The Indian markets consolidated in last session, though some late hour selling dragged the markets into red but the trade throughout the day remained mostly range bound. Today, the start is likely to be cautious and traders will be eyeing global developments for any cue. Meanwhile, on domestic front Prime Minister, Narendra Modi met the Secretaries of all government departments to outline his agenda of governance and in a positive step he said that the Government’s priority is to revamp the economy and asked the officials to prepare presentations on the contributions their Ministries can make to the revival. In a separate development, industry body Confederation of Indian Industry (CII) has called for a comprehensive review of the new Companies Act 2013 and the rules issued there under. There will be some buzz in the retail space on reports that India could allow global online retailers to sell their own products as early as next month. The move could allow the government to circumvent political opposition to opening up retail sector for the global players.

The US markets made a modest recovery and S&P 500 managed to reach a new record closing high. Though, the buying interest was somewhat subdued after ADP report showed that the pace of private sector job growth slowed more than expected, but traders got some support with Institute for Supply Management report showing rise in index of activity in the service sector in the month of May. The Asian markets have made a mixed start, though some of the indices are still trading near a seven-month high awaiting a European Central Bank policy decision.

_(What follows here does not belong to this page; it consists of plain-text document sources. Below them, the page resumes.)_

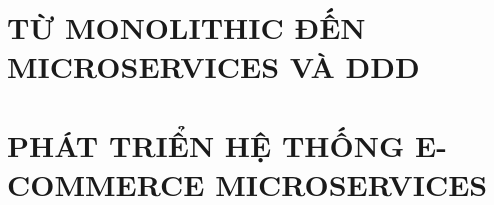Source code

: \documentclass[a4paper,13pt,3p,twoside]{report}
\renewcommand{\headrulewidth}{0pt}
\renewcommand{\footrulewidth}{0pt}}
\theoremstyle{definition}
\begin{document}


% 


\clearpage
{}
\setcounter{page}{1}
\pagestyle{fancy}
\fancyhf{}
\fancyhead[L]{\color{primary}\leftmark}
\fancyfoot[R]{\color{primary}\thepage}
\renewcommand{\headrulewidth}{0.4pt}
\renewcommand{\headrule}{\hbox to\headwidth{\color{primary}\leaders\hrule height \headrulewidth\hfill}}
\renewcommand{\footrulewidth}{0pt}

\chapter{TỪ MONOLITHIC ĐẾN MICROSERVICES VÀ DDD}
\label{chapter:Introduction}

\newpage
\chapter{PHÁT TRIỂN HỆ THỐNG E-COMMERCE MICROSERVICES}
\label{chapter:Related_works}


\newpage
\end{document}
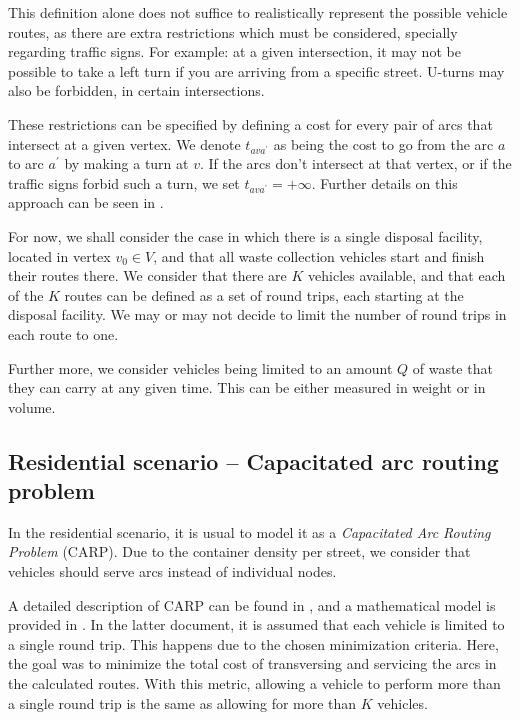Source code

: This definition alone does not suffice to realistically represent the possible
vehicle routes, as there are extra restrictions which must be considered,
specially regarding traffic signs. For example: at a given intersection, it may
not be possible to take a left turn if you are arriving from a specific street.
U-turns may also be forbidden, in certain intersections. 

These restrictions can be specified by defining a cost for every pair of arcs
that intersect at a given vertex.  We denote $t_{ava^\prime}$ as being the
cost to go from the arc $a$ to arc $a^\prime$ by making a turn at $v$. If the
arcs don't intersect at that vertex, or if the traffic signs forbid such a
turn, we set $t_{ava^\prime} = +\infty$. Further details on this approach can
be seen in \citet{Corberan2002887}.

For now, we shall consider the case in which there is a single disposal
facility, located in vertex $v_0 \in V$, and that all waste collection vehicles
start and finish their routes there. We consider that there are $K$ vehicles
available, and that each of the $K$ routes can be defined as a set of round
trips, each starting at the disposal facility. We may or may not decide to
limit the number of round trips in each route to one.

Further more, we consider vehicles being limited to an amount $Q$ of waste that
they can carry at any given time. This can be either measured in weight or in
volume.

\subsection{Residential scenario -- Capacitated arc routing problem}

In the residential scenario, it is usual to model it as a \textit{Capacitated Arc
Routing Problem} (CARP). Due to the container density per street, we consider
that vehicles should serve arcs instead of individual nodes.

A detailed description of CARP can be found in \citet{Sniezek01}, and a
mathematical model is provided in \citet{Belenguer98}. In the latter document,
it is assumed that each vehicle is limited to a single round trip. This happens
due to the chosen minimization criteria. Here, the goal was to minimize the
total cost of transversing and servicing the arcs in the calculated routes.
With this metric, allowing a vehicle to perform more than a single round trip
is the same as allowing for more than $K$ vehicles.

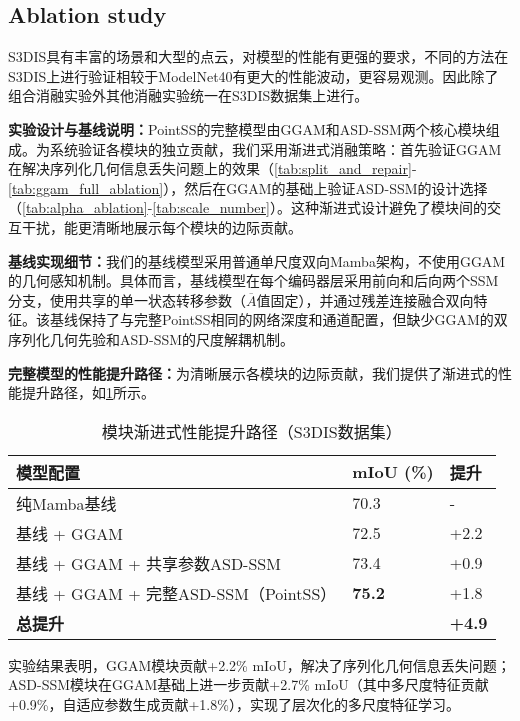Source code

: \documentclass[preprint,12pt]{elsarticle}
\begin{document}
\subsection{Ablation study}
S3DIS具有丰富的场景和大型的点云，对模型的性能有更强的要求，不同的方法在S3DIS上进行验证相较于ModelNet40有更大的性能波动，更容易观测。因此除了组合消融实验外其他消融实验统一在S3DIS数据集上进行。

\textbf{实验设计与基线说明：}PointSS的完整模型由GGAM和ASD-SSM两个核心模块组成。为系统验证各模块的独立贡献，我们采用渐进式消融策略：首先验证GGAM在解决序列化几何信息丢失问题上的效果（\cref{tab:split_and_repair}-\cref{tab:ggam_full_ablation}），然后在GGAM的基础上验证ASD-SSM的设计选择（\cref{tab:alpha_ablation}-\cref{tab:scale_number}）。这种渐进式设计避免了模块间的交互干扰，能更清晰地展示每个模块的边际贡献。

\textbf{基线实现细节：}我们的基线模型采用普通单尺度双向Mamba架构，不使用GGAM的几何感知机制。具体而言，基线模型在每个编码器层采用前向和后向两个SSM分支，使用共享的单一状态转移参数（$\overline{A}$值固定），并通过残差连接融合双向特征。该基线保持了与完整PointSS相同的网络深度和通道配置，但缺少GGAM的双序列化几何先验和ASD-SSM的尺度解耦机制。

\textbf{完整模型的性能提升路径：}为清晰展示各模块的边际贡献，我们提供了渐进式的性能提升路径，如\cref{tab:progressive_improvement}所示。

\begin{table}[htbp!]
	\centering
	\caption{模块渐进式性能提升路径（S3DIS数据集）}
	\label{tab:progressive_improvement}
	\begin{tabular}{@{}lll@{}}
		\toprule
		\textbf{模型配置} & \textbf{mIoU (\%)} & \textbf{提升} \\
		\midrule
		纯Mamba基线 & 70.3 & - \\
		基线 + GGAM & 72.5 & +2.2 \\
		基线 + GGAM + 共享参数ASD-SSM & 73.4 & +0.9 \\
		基线 + GGAM + 完整ASD-SSM（PointSS） & \textbf{75.2} & +1.8 \\
		\midrule
		\multicolumn{2}{l}{\textbf{总提升}} & \textbf{+4.9} \\
		\bottomrule
	\end{tabular}
\end{table}


实验结果表明，GGAM模块贡献+2.2\% mIoU，解决了序列化几何信息丢失问题；ASD-SSM模块在GGAM基础上进一步贡献+2.7\% mIoU（其中多尺度特征贡献+0.9\%，自适应参数生成贡献+1.8\%），实现了层次化的多尺度特征学习。
\end{document}
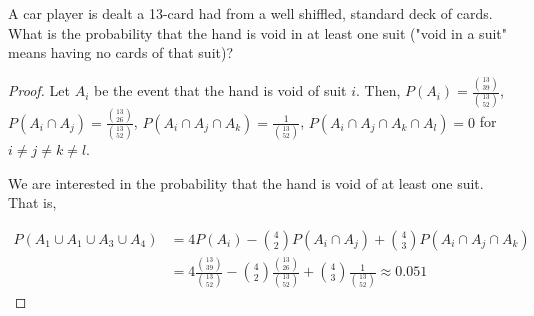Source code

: \begin{exercise}{50}
A car player is dealt a 13-card had from a well shiffled, standard deck of cards. What is the probability that the hand is void in at least one suit ("void in a suit" means having no cards of that suit)?
\end{exercise}

\begin{proof}
    Let $A_i$ be the event that the hand is void of suit $i$. Then, $P(A_i) = \frac{{13 \choose 39}}{{13 \choose 52}}$, $P(A_i \cap A_j) = \frac{{13 \choose 26}}{{13 \choose 52}}$, $P(A_i \cap A_j \cap A_k) = \frac{1}{{13 \choose 52}}$, $P(A_i \cap A_j \cap A_k \cap A_l) = 0$ for $i \neq j \neq k \neq l$.

    We are interested in the probability that the hand is void of at least one suit. That is,

    \begin{align*}
        P(A_1 \cup A_1 \cup A_3 \cup A_4) &= 4 P(A_i) - {4 \choose 2} P(A_i \cap A_j) + {4 \choose 3} P(A_i \cap A_j \cap A_k) \\
        &= 4 \frac{{13 \choose 39}}{{13 \choose 52}} - {4 \choose 2} \frac{{13 \choose 26}}{{13 \choose 52}} + {4 \choose 3} \frac{1}{{13 \choose 52}} \approx 0.051
    \end{align*}

\end{proof}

Back home, after scaling fresh closing high levels in the previous session, Indian equity markets re-entered the consolidation mode as benchmarks gyrating in a thin band for the entire trading session, settled flat, albeit with a minor losses amid weak global cues. The key gauges displayed listless performance through the day as the aimless benchmarks appeared exhausted, lacking any significant upside triggers. Though, the psychological 7,400 (Nifty) and 24,800 (Sensex) levels proved as strong supports as the key gauges managed to settle above those levels by the end. Sentiments remained down-beat on report which showed that India has slipped to its lowest position in over a decade in the foreign direct investment confidence index. Traders also remained on sidelines ahead of Finance Minister’s pre-Budget talks with apex industry chambers and trade sector representatives on Friday. However, losses remained capped on report that foreign institutional investors (FIIs) bought shares worth a net Rs 575.09 crore on June 3, 2014, as per provisional data from the stock exchanges. On macro-economic front, showing some signs of recovery and stabilization, the activity in Indian services sector, which represent around 60% of Indian GDP, increased in the month of May on the back of rise in new orders. The HSBC services Purchasing Managers’ Index (PMI), based on the survey of around 350 private service sector companies rose to 50.2 in May from 48.5 in the previous month, above 50 mark that separates growth from contraction. Global cues remained somber with Asian markets ending mostly in the red after two days of healthy gains, while European counterparts made sluggish start. Back home, selling in software and technology counters too dampened the sentiments. Stocks like TCS, Wipro, Infosys, HCL Technologies, Tech Mahindra etc. edged lower after rupee rebounded from its early lows. Additionally, stocks related to tyre industry viz. Ceat India, Dunlop India, JK Tyre and Industries edged higher after the key Tokyo Commodity Exchange rubber contract touched a five-week low, weighed down partly by weak Chinese service sector data. The rubber prices fell approximately 30% in 2014 and hit five-year lows. Finally, the BSE Sensex declined by 52.76 points or 0.21%, to 24805.83, while the CNX Nifty was down by 13.60 points or 0.18%, to 7,402.25.